→ **Task brief**: Out of the data below, copy every line with the string "which".

→ **Records from a collection**:
--------------------

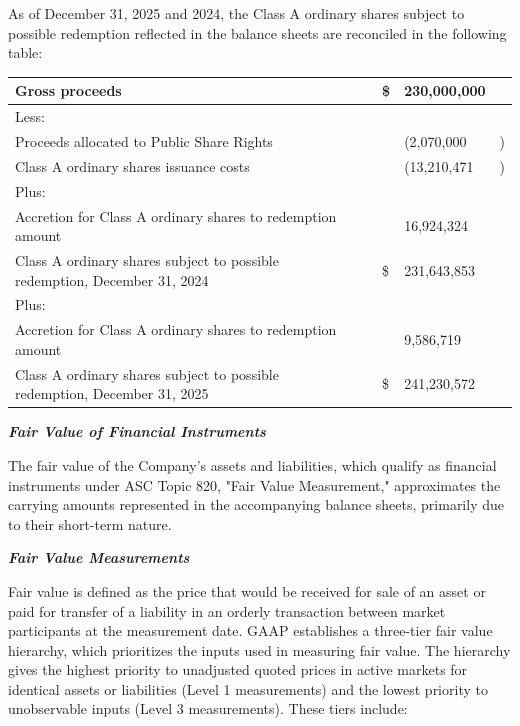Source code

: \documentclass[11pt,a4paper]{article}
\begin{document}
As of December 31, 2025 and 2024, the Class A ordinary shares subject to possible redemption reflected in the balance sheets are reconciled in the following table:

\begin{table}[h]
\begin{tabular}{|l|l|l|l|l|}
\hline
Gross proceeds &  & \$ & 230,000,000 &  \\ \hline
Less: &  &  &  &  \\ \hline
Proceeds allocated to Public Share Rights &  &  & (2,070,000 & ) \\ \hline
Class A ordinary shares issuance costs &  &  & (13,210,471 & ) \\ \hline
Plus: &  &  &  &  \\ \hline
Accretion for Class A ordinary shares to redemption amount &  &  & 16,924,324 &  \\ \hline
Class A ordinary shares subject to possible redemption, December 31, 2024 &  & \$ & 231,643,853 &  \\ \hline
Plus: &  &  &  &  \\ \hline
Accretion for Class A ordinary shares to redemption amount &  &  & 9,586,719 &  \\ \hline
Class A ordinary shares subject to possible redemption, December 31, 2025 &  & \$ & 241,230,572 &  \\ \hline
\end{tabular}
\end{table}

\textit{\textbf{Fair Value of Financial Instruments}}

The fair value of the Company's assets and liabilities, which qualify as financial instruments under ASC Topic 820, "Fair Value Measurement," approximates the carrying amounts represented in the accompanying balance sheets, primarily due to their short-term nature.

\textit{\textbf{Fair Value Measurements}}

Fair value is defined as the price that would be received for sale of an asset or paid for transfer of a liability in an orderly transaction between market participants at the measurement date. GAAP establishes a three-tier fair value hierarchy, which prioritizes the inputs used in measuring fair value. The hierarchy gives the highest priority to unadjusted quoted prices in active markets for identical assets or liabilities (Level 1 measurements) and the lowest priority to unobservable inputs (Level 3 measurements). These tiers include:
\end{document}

--------------------

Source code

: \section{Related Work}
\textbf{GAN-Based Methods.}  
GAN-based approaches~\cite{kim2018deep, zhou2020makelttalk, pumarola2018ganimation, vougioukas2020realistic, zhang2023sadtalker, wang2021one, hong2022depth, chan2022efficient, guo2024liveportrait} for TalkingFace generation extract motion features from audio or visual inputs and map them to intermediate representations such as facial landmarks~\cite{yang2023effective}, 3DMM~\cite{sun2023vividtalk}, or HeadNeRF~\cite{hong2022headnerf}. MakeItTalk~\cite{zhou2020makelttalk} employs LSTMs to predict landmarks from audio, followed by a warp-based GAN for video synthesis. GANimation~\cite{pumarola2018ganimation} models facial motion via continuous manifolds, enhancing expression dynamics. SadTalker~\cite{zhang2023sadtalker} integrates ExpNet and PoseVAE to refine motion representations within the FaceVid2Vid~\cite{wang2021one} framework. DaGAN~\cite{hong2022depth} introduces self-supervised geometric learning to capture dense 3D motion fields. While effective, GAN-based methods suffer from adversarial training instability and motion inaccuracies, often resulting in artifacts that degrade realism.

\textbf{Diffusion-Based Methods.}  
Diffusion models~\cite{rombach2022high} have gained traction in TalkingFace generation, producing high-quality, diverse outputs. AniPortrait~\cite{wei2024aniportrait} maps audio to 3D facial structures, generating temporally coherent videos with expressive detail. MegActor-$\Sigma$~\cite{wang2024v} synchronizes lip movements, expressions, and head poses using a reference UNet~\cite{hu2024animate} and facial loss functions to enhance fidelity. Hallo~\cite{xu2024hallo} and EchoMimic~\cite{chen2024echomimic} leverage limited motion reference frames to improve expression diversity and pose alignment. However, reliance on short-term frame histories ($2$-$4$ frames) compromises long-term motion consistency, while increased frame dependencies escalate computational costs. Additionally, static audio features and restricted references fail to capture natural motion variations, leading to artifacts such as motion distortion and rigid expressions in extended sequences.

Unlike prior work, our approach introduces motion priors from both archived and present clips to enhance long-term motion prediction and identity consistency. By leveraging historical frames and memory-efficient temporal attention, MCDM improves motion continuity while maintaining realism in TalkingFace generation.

--------------------

→ **Answer area**:
The fair value of the Company's assets and liabilities, which qualify as financial instruments under ASC Topic 820, "Fair Value Measurement," approximates the carrying amounts represented in the accompanying balance sheets, primarily due to their short-term nature.
Fair value is defined as the price that would be received for sale of an asset or paid for transfer of a liability in an orderly transaction between market participants at the measurement date. GAAP establishes a three-tier fair value hierarchy, which prioritizes the inputs used in measuring fair value. The hierarchy gives the highest priority to unadjusted quoted prices in active markets for identical assets or liabilities (Level 1 measurements) and the lowest priority to unobservable inputs (Level 3 measurements). These tiers include:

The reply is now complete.